Several towns along the coast were not prepared to host the race, so the course has been changed, too. This year, the peloton will reach the seaside in Imperia, after 257 kilometres of racing. That means that the iconic passage over the Turchino has been left out. Instead, the riders will ascend two minor climbs: the Niella Belbo at the 161-kilometre mark and the Colle di Navia after 229 kilometres.

From Imperia, the traditional finale remains the same: first, the swooping 5.6-kilometre climb of the Cipressa followed by a high-speed descent onto the climb of the Poggio. The Poggio is only 3.7 kilometres in length, but it always proves decisive. It switchbacks jut up to its summit, which is only 5.3 kilometres from the finish and is followed by a breakneck descent towards Sanremo and the line on the Via Roma.

“It’s a symbol,” says EF Pro Cycling’s Italian classics star Alberto Bettiol. “It’s the only race on the calendar of 300 kilometres, and for us Italians, it is a dream to win it, because all the best riders in history have won it.”

Although Alberto has already won one of cycling’s monuments, the Ronde van Vlaanderen last year, winning Milano-Sanremo would be even more special.

“To win it in Italy and to win it in front of the Italian people, in my country, it’s something that’s difficult even to dream.

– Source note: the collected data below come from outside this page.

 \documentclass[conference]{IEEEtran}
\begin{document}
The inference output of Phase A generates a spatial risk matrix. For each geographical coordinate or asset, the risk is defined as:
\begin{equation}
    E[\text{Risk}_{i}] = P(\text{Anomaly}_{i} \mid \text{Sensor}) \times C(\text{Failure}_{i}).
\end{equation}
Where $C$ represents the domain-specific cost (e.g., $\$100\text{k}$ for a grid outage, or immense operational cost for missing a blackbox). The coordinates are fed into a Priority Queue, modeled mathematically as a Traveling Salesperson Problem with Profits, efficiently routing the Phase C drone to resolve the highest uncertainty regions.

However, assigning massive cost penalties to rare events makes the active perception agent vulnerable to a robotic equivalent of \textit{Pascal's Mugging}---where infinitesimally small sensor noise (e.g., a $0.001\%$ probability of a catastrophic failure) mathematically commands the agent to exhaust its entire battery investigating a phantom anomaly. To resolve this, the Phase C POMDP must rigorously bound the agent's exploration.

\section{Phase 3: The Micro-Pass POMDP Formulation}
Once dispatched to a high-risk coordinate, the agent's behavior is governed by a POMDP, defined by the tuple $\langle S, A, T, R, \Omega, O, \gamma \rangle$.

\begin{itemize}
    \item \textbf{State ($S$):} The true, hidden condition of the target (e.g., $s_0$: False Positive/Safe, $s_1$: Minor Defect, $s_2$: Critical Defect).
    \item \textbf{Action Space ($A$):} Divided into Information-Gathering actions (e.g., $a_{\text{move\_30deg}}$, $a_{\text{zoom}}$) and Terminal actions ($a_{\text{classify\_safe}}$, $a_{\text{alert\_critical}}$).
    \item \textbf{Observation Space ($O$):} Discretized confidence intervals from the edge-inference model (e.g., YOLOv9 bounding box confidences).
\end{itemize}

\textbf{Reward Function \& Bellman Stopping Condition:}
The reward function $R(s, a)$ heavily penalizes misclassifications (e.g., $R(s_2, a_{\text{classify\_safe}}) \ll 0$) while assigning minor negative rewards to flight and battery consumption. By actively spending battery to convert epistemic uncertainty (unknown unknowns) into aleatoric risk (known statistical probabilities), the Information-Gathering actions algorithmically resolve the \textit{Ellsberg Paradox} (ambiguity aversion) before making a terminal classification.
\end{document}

It is Milano-Sanremo. I am Italian. It would be something unbelievable, indescribable,” he says.

“This year, I will try not to attack,” Alberto says. “I will stay on the wheels and play my cards in the sprint, because the sprint in Milano Sanremo is not a normal sprint; it’s a sprint after more than six and a half hours. This year, it’s going to be a sprint after a long ride below a really hot sun, so the energy will not be too high. I will do my best, as always. Milan Sanremo is a different race compared to all the others.”

EF Pro Cycling’s Simon Clarke finished ninth in the sprint on the Via Roma last year, after catching the lead group with a blistering last descent. The race has a special place in his heart too. He broke his back trying to win it in 2018.

“When I first came to Europe in 2003 when I was 16-yeas-old, I stayed in Italy and raced in Italy with the Australian national team,” he says. “So, it is probably the European country that I have raced the most in, and I feel most at home racing in. I really love racing here, and appreciate every time I am able to line up for such a significant race.”

“I had a good result last year with the top 10 and I am definitely aiming to try to better that result this year,” he says. “We also have Alberto riding really well at the moment. The priority is to get a good result for the team like we were able to do at Strade Bianche. Depending on how the race will play out, it will be myself or Bettiol going for a top result.”